I've been banging my head up against the wall for the last day or so trying to figure out why my alerts aren't firing off any more. I'm on Splunk Version 7.1.2. All the alerts worked fine up until now. I haven't done any new configurations so it's odd that it stopped working. The environment maybe a tad bit overloaded so as troubleshooting steps i've scaled back just about everything yet it's still not working. There are only 2 servers within this setup (Search head and indexer) Neither can send email. These servers are Virtual and i notice the issue one day when I tried to perform a search and the indexer was froze up. I logged into vsphere and rebooted it and all was well...
Before you go down the line of things to check here's what i've tried
I've disabled all alerts except 1 test alert, i've disabled / turned down anything else on that server that could be competing for resources, I've looked into the Monitoring Console, i've checked search activity, skip search ratio, looked into every link within the Monitoring console and all looks healthy.
To rule out this being an SMTP issue i tried testing and alert from the command line and THAT WORKS!
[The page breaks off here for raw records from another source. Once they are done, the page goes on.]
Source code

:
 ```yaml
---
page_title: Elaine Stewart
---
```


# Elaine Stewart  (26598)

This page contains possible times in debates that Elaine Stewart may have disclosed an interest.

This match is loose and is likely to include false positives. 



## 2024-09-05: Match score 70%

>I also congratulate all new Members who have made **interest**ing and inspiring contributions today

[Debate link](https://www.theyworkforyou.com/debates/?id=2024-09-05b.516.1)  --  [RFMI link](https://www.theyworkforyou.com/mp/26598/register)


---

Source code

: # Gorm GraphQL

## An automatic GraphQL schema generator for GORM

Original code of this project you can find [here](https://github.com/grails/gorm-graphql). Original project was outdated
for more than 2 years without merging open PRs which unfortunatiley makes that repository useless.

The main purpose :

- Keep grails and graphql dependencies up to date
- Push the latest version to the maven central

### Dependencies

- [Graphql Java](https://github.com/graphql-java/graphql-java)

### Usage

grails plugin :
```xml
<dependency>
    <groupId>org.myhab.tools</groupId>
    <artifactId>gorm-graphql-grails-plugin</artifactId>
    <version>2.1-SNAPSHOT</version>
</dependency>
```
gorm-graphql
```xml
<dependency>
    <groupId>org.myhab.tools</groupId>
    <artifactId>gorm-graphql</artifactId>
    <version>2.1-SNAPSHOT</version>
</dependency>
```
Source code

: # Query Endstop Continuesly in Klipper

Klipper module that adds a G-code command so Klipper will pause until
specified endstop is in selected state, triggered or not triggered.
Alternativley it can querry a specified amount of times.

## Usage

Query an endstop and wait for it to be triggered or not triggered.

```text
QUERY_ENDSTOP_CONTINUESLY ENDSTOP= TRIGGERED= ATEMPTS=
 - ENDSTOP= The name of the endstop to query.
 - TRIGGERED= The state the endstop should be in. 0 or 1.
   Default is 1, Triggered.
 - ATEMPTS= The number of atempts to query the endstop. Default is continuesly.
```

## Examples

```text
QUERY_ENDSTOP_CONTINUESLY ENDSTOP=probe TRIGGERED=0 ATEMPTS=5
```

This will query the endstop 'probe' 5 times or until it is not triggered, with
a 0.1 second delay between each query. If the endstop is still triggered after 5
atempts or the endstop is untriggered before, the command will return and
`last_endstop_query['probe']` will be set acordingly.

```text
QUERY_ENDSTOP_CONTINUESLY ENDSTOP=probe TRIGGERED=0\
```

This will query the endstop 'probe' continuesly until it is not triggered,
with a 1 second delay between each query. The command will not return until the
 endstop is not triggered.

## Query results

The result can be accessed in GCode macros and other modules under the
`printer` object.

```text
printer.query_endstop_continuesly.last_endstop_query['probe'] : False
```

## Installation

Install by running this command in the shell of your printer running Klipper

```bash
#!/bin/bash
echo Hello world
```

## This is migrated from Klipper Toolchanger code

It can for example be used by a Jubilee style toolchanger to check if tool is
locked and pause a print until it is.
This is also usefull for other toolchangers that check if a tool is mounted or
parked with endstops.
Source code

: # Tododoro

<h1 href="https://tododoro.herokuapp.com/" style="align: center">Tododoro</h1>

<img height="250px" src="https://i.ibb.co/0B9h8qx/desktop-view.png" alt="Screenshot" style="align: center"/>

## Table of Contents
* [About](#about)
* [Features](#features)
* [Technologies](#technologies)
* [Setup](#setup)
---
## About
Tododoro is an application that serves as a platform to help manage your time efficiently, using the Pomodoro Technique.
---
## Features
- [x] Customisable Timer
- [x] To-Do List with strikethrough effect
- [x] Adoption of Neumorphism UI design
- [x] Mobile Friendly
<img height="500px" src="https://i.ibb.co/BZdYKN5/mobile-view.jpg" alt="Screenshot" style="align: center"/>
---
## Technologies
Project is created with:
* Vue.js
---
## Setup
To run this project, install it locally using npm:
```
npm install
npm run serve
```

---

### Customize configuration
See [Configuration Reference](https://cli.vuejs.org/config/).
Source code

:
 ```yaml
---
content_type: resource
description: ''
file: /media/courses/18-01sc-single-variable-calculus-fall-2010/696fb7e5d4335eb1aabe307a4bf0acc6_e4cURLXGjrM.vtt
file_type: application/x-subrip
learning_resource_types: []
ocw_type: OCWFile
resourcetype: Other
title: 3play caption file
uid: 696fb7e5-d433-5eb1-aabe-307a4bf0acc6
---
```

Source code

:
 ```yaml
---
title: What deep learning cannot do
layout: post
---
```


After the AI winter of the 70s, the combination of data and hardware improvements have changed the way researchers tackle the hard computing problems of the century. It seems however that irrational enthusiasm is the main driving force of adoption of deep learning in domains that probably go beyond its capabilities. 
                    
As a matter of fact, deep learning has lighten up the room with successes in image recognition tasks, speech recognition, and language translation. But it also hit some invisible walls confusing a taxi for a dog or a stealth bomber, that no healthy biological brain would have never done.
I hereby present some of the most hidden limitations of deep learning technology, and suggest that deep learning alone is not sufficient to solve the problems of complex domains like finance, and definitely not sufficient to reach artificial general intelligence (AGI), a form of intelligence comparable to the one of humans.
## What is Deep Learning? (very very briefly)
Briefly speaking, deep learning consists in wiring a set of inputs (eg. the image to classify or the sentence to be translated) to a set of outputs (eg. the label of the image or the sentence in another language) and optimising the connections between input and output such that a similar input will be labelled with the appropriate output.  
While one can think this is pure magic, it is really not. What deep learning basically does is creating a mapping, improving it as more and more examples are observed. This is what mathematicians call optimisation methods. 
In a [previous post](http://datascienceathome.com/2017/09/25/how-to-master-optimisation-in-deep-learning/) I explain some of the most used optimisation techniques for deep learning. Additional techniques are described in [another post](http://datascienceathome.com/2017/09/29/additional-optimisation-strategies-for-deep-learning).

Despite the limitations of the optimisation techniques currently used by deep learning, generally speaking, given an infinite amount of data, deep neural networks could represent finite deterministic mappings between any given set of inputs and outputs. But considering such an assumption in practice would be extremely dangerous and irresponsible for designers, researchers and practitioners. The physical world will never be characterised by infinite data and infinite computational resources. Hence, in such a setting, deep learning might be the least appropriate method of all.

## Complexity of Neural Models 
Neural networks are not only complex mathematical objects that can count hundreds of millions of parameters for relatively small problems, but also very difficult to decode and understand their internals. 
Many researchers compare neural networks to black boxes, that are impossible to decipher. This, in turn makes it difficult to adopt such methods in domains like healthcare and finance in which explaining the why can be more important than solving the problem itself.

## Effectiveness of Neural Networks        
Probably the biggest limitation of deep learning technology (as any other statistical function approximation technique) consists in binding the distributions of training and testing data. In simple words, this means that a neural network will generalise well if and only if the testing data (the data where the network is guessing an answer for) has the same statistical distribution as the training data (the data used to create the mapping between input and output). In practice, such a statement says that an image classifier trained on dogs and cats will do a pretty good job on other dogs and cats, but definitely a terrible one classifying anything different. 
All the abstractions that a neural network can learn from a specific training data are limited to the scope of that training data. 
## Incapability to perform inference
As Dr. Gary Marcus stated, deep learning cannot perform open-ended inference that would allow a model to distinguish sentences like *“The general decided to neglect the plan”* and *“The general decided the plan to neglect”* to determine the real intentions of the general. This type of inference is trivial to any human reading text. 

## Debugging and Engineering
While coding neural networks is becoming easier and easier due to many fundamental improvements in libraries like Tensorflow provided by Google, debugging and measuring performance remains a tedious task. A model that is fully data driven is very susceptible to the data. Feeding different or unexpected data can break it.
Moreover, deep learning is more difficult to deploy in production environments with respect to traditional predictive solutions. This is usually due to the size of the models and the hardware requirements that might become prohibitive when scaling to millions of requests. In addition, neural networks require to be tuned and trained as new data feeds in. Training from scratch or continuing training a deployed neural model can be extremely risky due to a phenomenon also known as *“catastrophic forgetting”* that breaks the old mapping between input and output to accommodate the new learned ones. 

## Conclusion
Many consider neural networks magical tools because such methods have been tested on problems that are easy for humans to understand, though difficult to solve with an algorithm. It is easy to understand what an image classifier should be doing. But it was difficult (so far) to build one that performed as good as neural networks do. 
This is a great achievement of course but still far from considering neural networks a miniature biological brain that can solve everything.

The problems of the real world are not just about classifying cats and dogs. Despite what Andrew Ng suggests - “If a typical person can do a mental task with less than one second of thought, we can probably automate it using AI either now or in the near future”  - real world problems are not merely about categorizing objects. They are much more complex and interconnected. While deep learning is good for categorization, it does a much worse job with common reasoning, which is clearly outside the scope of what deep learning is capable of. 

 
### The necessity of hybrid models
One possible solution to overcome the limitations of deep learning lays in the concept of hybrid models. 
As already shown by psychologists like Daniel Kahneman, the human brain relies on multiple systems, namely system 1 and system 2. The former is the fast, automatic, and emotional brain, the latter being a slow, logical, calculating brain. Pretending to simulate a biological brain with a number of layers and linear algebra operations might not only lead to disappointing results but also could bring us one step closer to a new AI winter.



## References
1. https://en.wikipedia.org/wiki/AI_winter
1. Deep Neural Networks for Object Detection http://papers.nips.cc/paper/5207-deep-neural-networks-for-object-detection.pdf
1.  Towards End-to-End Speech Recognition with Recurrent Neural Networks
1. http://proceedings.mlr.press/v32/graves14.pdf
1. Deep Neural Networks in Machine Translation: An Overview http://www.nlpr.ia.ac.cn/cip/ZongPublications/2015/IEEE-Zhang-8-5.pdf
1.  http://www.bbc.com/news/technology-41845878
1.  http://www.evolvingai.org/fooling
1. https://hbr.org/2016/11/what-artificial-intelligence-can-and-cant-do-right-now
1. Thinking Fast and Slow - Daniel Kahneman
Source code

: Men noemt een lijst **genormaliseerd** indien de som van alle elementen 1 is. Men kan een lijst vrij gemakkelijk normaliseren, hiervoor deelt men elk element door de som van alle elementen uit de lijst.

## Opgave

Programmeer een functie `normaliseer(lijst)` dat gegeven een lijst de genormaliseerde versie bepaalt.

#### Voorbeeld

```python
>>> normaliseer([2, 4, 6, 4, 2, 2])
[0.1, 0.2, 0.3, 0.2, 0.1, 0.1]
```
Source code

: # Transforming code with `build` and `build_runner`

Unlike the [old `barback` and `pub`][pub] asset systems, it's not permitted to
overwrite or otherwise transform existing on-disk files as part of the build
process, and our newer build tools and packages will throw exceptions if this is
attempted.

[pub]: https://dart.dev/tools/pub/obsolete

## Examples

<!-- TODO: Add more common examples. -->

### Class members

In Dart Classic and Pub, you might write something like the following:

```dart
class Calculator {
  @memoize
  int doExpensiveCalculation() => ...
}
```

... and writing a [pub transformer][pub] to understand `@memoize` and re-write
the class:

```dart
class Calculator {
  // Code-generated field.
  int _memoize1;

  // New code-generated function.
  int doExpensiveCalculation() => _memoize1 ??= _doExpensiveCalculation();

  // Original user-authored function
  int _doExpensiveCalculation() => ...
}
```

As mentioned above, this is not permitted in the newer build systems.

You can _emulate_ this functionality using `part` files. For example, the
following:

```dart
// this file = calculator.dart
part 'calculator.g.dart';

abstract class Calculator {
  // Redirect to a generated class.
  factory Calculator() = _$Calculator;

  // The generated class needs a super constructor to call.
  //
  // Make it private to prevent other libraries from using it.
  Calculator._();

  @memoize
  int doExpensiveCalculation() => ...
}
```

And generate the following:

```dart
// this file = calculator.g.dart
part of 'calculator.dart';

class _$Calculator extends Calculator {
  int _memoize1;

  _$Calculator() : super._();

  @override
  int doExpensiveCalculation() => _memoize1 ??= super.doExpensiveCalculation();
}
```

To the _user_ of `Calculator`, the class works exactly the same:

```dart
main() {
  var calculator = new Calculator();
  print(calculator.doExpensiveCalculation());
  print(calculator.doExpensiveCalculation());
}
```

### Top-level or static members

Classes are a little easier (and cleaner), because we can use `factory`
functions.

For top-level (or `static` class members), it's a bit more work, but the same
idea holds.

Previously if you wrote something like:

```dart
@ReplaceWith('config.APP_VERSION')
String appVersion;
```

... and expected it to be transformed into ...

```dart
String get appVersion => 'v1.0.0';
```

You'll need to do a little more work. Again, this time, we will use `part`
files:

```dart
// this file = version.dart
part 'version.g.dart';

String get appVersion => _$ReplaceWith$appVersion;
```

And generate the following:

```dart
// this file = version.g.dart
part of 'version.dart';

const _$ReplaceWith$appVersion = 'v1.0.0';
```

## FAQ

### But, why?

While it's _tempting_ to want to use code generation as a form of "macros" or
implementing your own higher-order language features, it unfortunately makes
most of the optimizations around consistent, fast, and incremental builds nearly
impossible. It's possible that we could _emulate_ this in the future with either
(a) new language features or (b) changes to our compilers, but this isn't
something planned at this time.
*| top 5 host | sendmail to="myemail.com"
^ The email comes through every time. However with my set alerts aren't working. For each alert i have it send email + Add to Triggered alerts
1) It's not sending the SMTP alert
2) It's stating "There are no fired events for this alert" however when you perform the search behind the alert you clearly see it should be working..
I looked into the python logs and didn't see anything bad there. I'd really appreciate some solid help with this one. Thanks
So i cloned an alert and then shortly after the cloned alert Actually fired off an email once and showed as adding it to the triggered alerts! Could my system be overloaded? The skip ratio is 0 and nothing else incredibly offensive popped out to me. What could i check to see if it's choking the alerts from firing off?
I tried: index=_internal search_type=scheduled
when i click on "alert _actions" summary_index is 81% of all alerts, 18% appears to be ITSI Related and only .087% is email (count of 3)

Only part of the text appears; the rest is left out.